About this exercise:
What follows is a set of records. Retype them exactly, leaving out the pictures.

Data extracts:

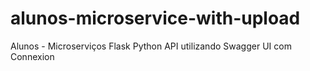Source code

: # alunos-microservice-with-upload
Alunos - Microserviços
Flask Python API utilizando Swagger UI com Connexion 

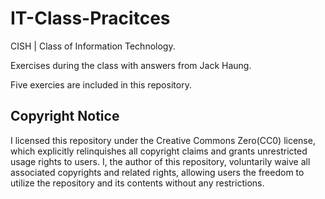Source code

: # IT-Class-Pracitces

CISH | Class of Information Technology.

Exercises during the class with answers from Jack Haung.

Five exercies are included in this repository.

## Copyright Notice
I licensed this repository under the Creative Commons Zero(CC0) license, 
which explicitly relinquishes all copyright claims and grants unrestricted usage rights to users. 
I, the author of this repository, voluntarily waive all associated copyrights and related rights, 
allowing users the freedom to utilize the repository and its contents without any restrictions.

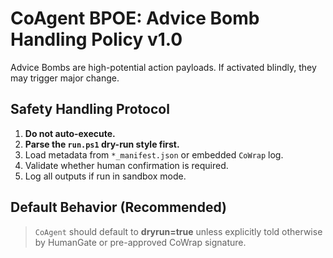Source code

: # CoAgent BPOE: Advice Bomb Handling Policy v1.0

Advice Bombs are high-potential action payloads. If activated blindly, they may trigger major change.

## Safety Handling Protocol

1. **Do not auto-execute.**
2. **Parse the `run.ps1` dry-run style first.**
3. Load metadata from `*_manifest.json` or embedded `CoWrap` log.
4. Validate whether human confirmation is required.
5. Log all outputs if run in sandbox mode.

## Default Behavior (Recommended)
> `CoAgent` should default to **dryrun=true** unless explicitly told otherwise by HumanGate or pre-approved CoWrap signature.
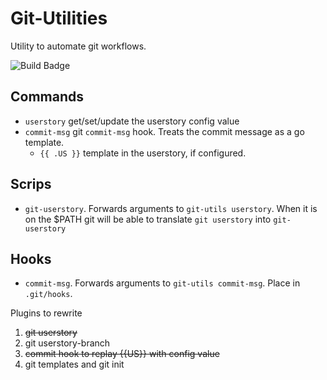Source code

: # Git-Utilities

Utility to automate git workflows.

![Build Badge](https://github.com/bable5/git-utils/actions/workflows/main.yml/badge.svg)

## Commands

* `userstory` get/set/update the userstory config value
* `commit-msg` git `commit-msg` hook. Treats the commit message as a go template.
  - `{{ .US }}` template in the userstory, if configured.

## Scrips

* `git-userstory`. Forwards arguments to `git-utils userstory`. When it is on the $PATH git will be able to translate `git userstory` into `git-userstory`

## Hooks

* `commit-msg`. Forwards arguments to `git-utils commit-msg`. Place in `.git/hooks`.

Plugins to rewrite

1. ~~git userstory~~
2. git userstory-branch
3. ~~commit hook to replay {{US}} with config value~~
4. git templates and git init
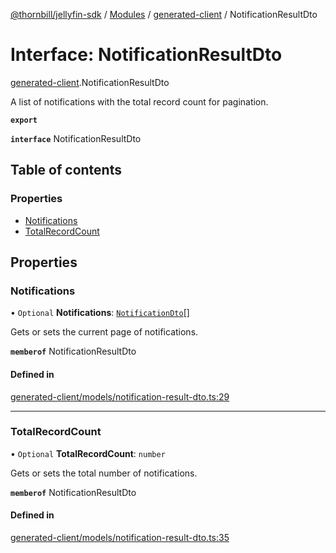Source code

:[@thornbill/jellyfin-sdk](../README.md) / [Modules](../modules.md) / [generated-client](../modules/generated_client.md) / NotificationResultDto

# Interface: NotificationResultDto

[generated-client](../modules/generated_client.md).NotificationResultDto

A list of notifications with the total record count for pagination.

**`export`**

**`interface`** NotificationResultDto

## Table of contents

### Properties

- [Notifications](generated_client.NotificationResultDto.md#notifications)
- [TotalRecordCount](generated_client.NotificationResultDto.md#totalrecordcount)

## Properties

### Notifications

• `Optional` **Notifications**: [`NotificationDto`](generated_client.NotificationDto.md)[]

Gets or sets the current page of notifications.

**`memberof`** NotificationResultDto

#### Defined in

[generated-client/models/notification-result-dto.ts:29](https://github.com/thornbill/jellyfin-sdk-typescript/blob/3ae780a/src/generated-client/models/notification-result-dto.ts#L29)

___

### TotalRecordCount

• `Optional` **TotalRecordCount**: `number`

Gets or sets the total number of notifications.

**`memberof`** NotificationResultDto

#### Defined in

[generated-client/models/notification-result-dto.ts:35](https://github.com/thornbill/jellyfin-sdk-typescript/blob/3ae780a/src/generated-client/models/notification-result-dto.ts#L35)
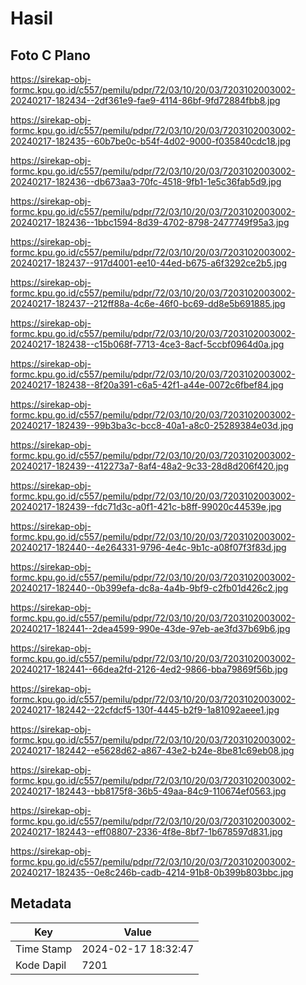 # Hasil

## Foto C Plano

https://sirekap-obj-formc.kpu.go.id/c557/pemilu/pdpr/72/03/10/20/03/7203102003002-20240217-182434--2df361e9-fae9-4114-86bf-9fd72884fbb8.jpg

https://sirekap-obj-formc.kpu.go.id/c557/pemilu/pdpr/72/03/10/20/03/7203102003002-20240217-182435--60b7be0c-b54f-4d02-9000-f035840cdc18.jpg

https://sirekap-obj-formc.kpu.go.id/c557/pemilu/pdpr/72/03/10/20/03/7203102003002-20240217-182436--db673aa3-70fc-4518-9fb1-1e5c36fab5d9.jpg

https://sirekap-obj-formc.kpu.go.id/c557/pemilu/pdpr/72/03/10/20/03/7203102003002-20240217-182436--1bbc1594-8d39-4702-8798-2477749f95a3.jpg

https://sirekap-obj-formc.kpu.go.id/c557/pemilu/pdpr/72/03/10/20/03/7203102003002-20240217-182437--917d4001-ee10-44ed-b675-a6f3292ce2b5.jpg

https://sirekap-obj-formc.kpu.go.id/c557/pemilu/pdpr/72/03/10/20/03/7203102003002-20240217-182437--212ff88a-4c6e-46f0-bc69-dd8e5b691885.jpg

https://sirekap-obj-formc.kpu.go.id/c557/pemilu/pdpr/72/03/10/20/03/7203102003002-20240217-182438--c15b068f-7713-4ce3-8acf-5ccbf0964d0a.jpg

https://sirekap-obj-formc.kpu.go.id/c557/pemilu/pdpr/72/03/10/20/03/7203102003002-20240217-182438--8f20a391-c6a5-42f1-a44e-0072c6fbef84.jpg

https://sirekap-obj-formc.kpu.go.id/c557/pemilu/pdpr/72/03/10/20/03/7203102003002-20240217-182439--99b3ba3c-bcc8-40a1-a8c0-25289384e03d.jpg

https://sirekap-obj-formc.kpu.go.id/c557/pemilu/pdpr/72/03/10/20/03/7203102003002-20240217-182439--412273a7-8af4-48a2-9c33-28d8d206f420.jpg

https://sirekap-obj-formc.kpu.go.id/c557/pemilu/pdpr/72/03/10/20/03/7203102003002-20240217-182439--fdc71d3c-a0f1-421c-b8ff-99020c44539e.jpg

https://sirekap-obj-formc.kpu.go.id/c557/pemilu/pdpr/72/03/10/20/03/7203102003002-20240217-182440--4e264331-9796-4e4c-9b1c-a08f07f3f83d.jpg

https://sirekap-obj-formc.kpu.go.id/c557/pemilu/pdpr/72/03/10/20/03/7203102003002-20240217-182440--0b399efa-dc8a-4a4b-9bf9-c2fb01d426c2.jpg

https://sirekap-obj-formc.kpu.go.id/c557/pemilu/pdpr/72/03/10/20/03/7203102003002-20240217-182441--2dea4599-990e-43de-97eb-ae3fd37b69b6.jpg

https://sirekap-obj-formc.kpu.go.id/c557/pemilu/pdpr/72/03/10/20/03/7203102003002-20240217-182441--66dea2fd-2126-4ed2-9866-bba79869f56b.jpg

https://sirekap-obj-formc.kpu.go.id/c557/pemilu/pdpr/72/03/10/20/03/7203102003002-20240217-182442--22cfdcf5-130f-4445-b2f9-1a81092aeee1.jpg

https://sirekap-obj-formc.kpu.go.id/c557/pemilu/pdpr/72/03/10/20/03/7203102003002-20240217-182442--e5628d62-a867-43e2-b24e-8be81c69eb08.jpg

https://sirekap-obj-formc.kpu.go.id/c557/pemilu/pdpr/72/03/10/20/03/7203102003002-20240217-182443--bb8175f8-36b5-49aa-84c9-110674ef0563.jpg

https://sirekap-obj-formc.kpu.go.id/c557/pemilu/pdpr/72/03/10/20/03/7203102003002-20240217-182443--eff08807-2336-4f8e-8bf7-1b678597d831.jpg

https://sirekap-obj-formc.kpu.go.id/c557/pemilu/pdpr/72/03/10/20/03/7203102003002-20240217-182435--0e8c246b-cadb-4214-91b8-0b399b803bbc.jpg


## Metadata

| Key        | Value               |
| ---------- | ------------------- |
| Time Stamp | 2024-02-17 18:32:47 |
| Kode Dapil | 7201                |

The completed task:
Source code

: # alunos-microservice-with-upload
Alunos - Microserviços
Flask Python API utilizando Swagger UI com Connexion 

Source code

: # IT-Class-Pracitces

CISH | Class of Information Technology.

Exercises during the class with answers from Jack Haung.

Five exercies are included in this repository.

## Copyright Notice
I licensed this repository under the Creative Commons Zero(CC0) license, 
which explicitly relinquishes all copyright claims and grants unrestricted usage rights to users. 
I, the author of this repository, voluntarily waive all associated copyrights and related rights, 
allowing users the freedom to utilize the repository and its contents without any restrictions.

Source code

: # CoAgent BPOE: Advice Bomb Handling Policy v1.0

Advice Bombs are high-potential action payloads. If activated blindly, they may trigger major change.

## Safety Handling Protocol

1. **Do not auto-execute.**
2. **Parse the `run.ps1` dry-run style first.**
3. Load metadata from `*_manifest.json` or embedded `CoWrap` log.
4. Validate whether human confirmation is required.
5. Log all outputs if run in sandbox mode.

## Default Behavior (Recommended)
> `CoAgent` should default to **dryrun=true** unless explicitly told otherwise by HumanGate or pre-approved CoWrap signature.
Source code

: # Git-Utilities

Utility to automate git workflows.

![Build Badge](https://github.com/bable5/git-utils/actions/workflows/main.yml/badge.svg)

## Commands

* `userstory` get/set/update the userstory config value
* `commit-msg` git `commit-msg` hook. Treats the commit message as a go template.
  - `{{ .US }}` template in the userstory, if configured.

## Scrips

* `git-userstory`. Forwards arguments to `git-utils userstory`. When it is on the $PATH git will be able to translate `git userstory` into `git-userstory`

## Hooks

* `commit-msg`. Forwards arguments to `git-utils commit-msg`. Place in `.git/hooks`.

Plugins to rewrite

1. ~~git userstory~~
2. git userstory-branch
3. ~~commit hook to replay {{US}} with config value~~
4. git templates and git init
Source code

:[@thornbill/jellyfin-sdk](../README.md) / [Modules](../modules.md) / [generated-client](../modules/generated_client.md) / NotificationResultDto

# Interface: NotificationResultDto

[generated-client](../modules/generated_client.md).NotificationResultDto

A list of notifications with the total record count for pagination.

**`export`**

**`interface`** NotificationResultDto

## Table of contents

### Properties

- [Notifications](generated_client.NotificationResultDto.md#notifications)
- [TotalRecordCount](generated_client.NotificationResultDto.md#totalrecordcount)

## Properties

### Notifications

• `Optional` **Notifications**: [`NotificationDto`](generated_client.NotificationDto.md)[]

Gets or sets the current page of notifications.

**`memberof`** NotificationResultDto

#### Defined in

[generated-client/models/notification-result-dto.ts:29](https://github.com/thornbill/jellyfin-sdk-typescript/blob/3ae780a/src/generated-client/models/notification-result-dto.ts#L29)

___

### TotalRecordCount

• `Optional` **TotalRecordCount**: `number`

Gets or sets the total number of notifications.

**`memberof`** NotificationResultDto

#### Defined in

[generated-client/models/notification-result-dto.ts:35](https://github.com/thornbill/jellyfin-sdk-typescript/blob/3ae780a/src/generated-client/models/notification-result-dto.ts#L35)
 # Hasil

## Foto C Plano

https://sirekap-obj-formc.kpu.go.id/c557/pemilu/pdpr/72/03/10/20/03/7203102003002-20240217-182434--2df361e9-fae9-4114-86bf-9fd72884fbb8.jpg

https://sirekap-obj-formc.kpu.go.id/c557/pemilu/pdpr/72/03/10/20/03/7203102003002-20240217-182435--60b7be0c-b54f-4d02-9000-f035840cdc18.jpg

https://sirekap-obj-formc.kpu.go.id/c557/pemilu/pdpr/72/03/10/20/03/7203102003002-20240217-182436--db673aa3-70fc-4518-9fb1-1e5c36fab5d9.jpg

https://sirekap-obj-formc.kpu.go.id/c557/pemilu/pdpr/72/03/10/20/03/7203102003002-20240217-182436--1bbc1594-8d39-4702-8798-2477749f95a3.jpg

https://sirekap-obj-formc.kpu.go.id/c557/pemilu/pdpr/72/03/10/20/03/7203102003002-20240217-182437--917d4001-ee10-44ed-b675-a6f3292ce2b5.jpg

https://sirekap-obj-formc.kpu.go.id/c557/pemilu/pdpr/72/03/10/20/03/7203102003002-20240217-182437--212ff88a-4c6e-46f0-bc69-dd8e5b691885.jpg

https://sirekap-obj-formc.kpu.go.id/c557/pemilu/pdpr/72/03/10/20/03/7203102003002-20240217-182438--c15b068f-7713-4ce3-8acf-5ccbf0964d0a.jpg

https://sirekap-obj-formc.kpu.go.id/c557/pemilu/pdpr/72/03/10/20/03/7203102003002-20240217-182438--8f20a391-c6a5-42f1-a44e-0072c6fbef84.jpg

https://sirekap-obj-formc.kpu.go.id/c557/pemilu/pdpr/72/03/10/20/03/7203102003002-20240217-182439--99b3ba3c-bcc8-40a1-a8c0-25289384e03d.jpg

https://sirekap-obj-formc.kpu.go.id/c557/pemilu/pdpr/72/03/10/20/03/7203102003002-20240217-182439--412273a7-8af4-48a2-9c33-28d8d206f420.jpg

https://sirekap-obj-formc.kpu.go.id/c557/pemilu/pdpr/72/03/10/20/03/7203102003002-20240217-182439--fdc71d3c-a0f1-421c-b8ff-99020c44539e.jpg

https://sirekap-obj-formc.kpu.go.id/c557/pemilu/pdpr/72/03/10/20/03/7203102003002-20240217-182440--4e264331-9796-4e4c-9b1c-a08f07f3f83d.jpg

https://sirekap-obj-formc.kpu.go.id/c557/pemilu/pdpr/72/03/10/20/03/7203102003002-20240217-182440--0b399efa-dc8a-4a4b-9bf9-c2fb01d426c2.jpg

https://sirekap-obj-formc.kpu.go.id/c557/pemilu/pdpr/72/03/10/20/03/7203102003002-20240217-182441--2dea4599-990e-43de-97eb-ae3fd37b69b6.jpg

https://sirekap-obj-formc.kpu.go.id/c557/pemilu/pdpr/72/03/10/20/03/7203102003002-20240217-182441--66dea2fd-2126-4ed2-9866-bba79869f56b.jpg

https://sirekap-obj-formc.kpu.go.id/c557/pemilu/pdpr/72/03/10/20/03/7203102003002-20240217-182442--22cfdcf5-130f-4445-b2f9-1a81092aeee1.jpg

https://sirekap-obj-formc.kpu.go.id/c557/pemilu/pdpr/72/03/10/20/03/7203102003002-20240217-182442--e5628d62-a867-43e2-b24e-8be81c69eb08.jpg

https://sirekap-obj-formc.kpu.go.id/c557/pemilu/pdpr/72/03/10/20/03/7203102003002-20240217-182443--bb8175f8-36b5-49aa-84c9-110674ef0563.jpg

https://sirekap-obj-formc.kpu.go.id/c557/pemilu/pdpr/72/03/10/20/03/7203102003002-20240217-182443--eff08807-2336-4f8e-8bf7-1b678597d831.jpg

https://sirekap-obj-formc.kpu.go.id/c557/pemilu/pdpr/72/03/10/20/03/7203102003002-20240217-182435--0e8c246b-cadb-4214-91b8-0b399b803bbc.jpg


## Metadata

| Key        | Value               |
| ---------- | ------------------- |
| Time Stamp | 2024-02-17 18:32:47 |
| Kode Dapil | 7201                |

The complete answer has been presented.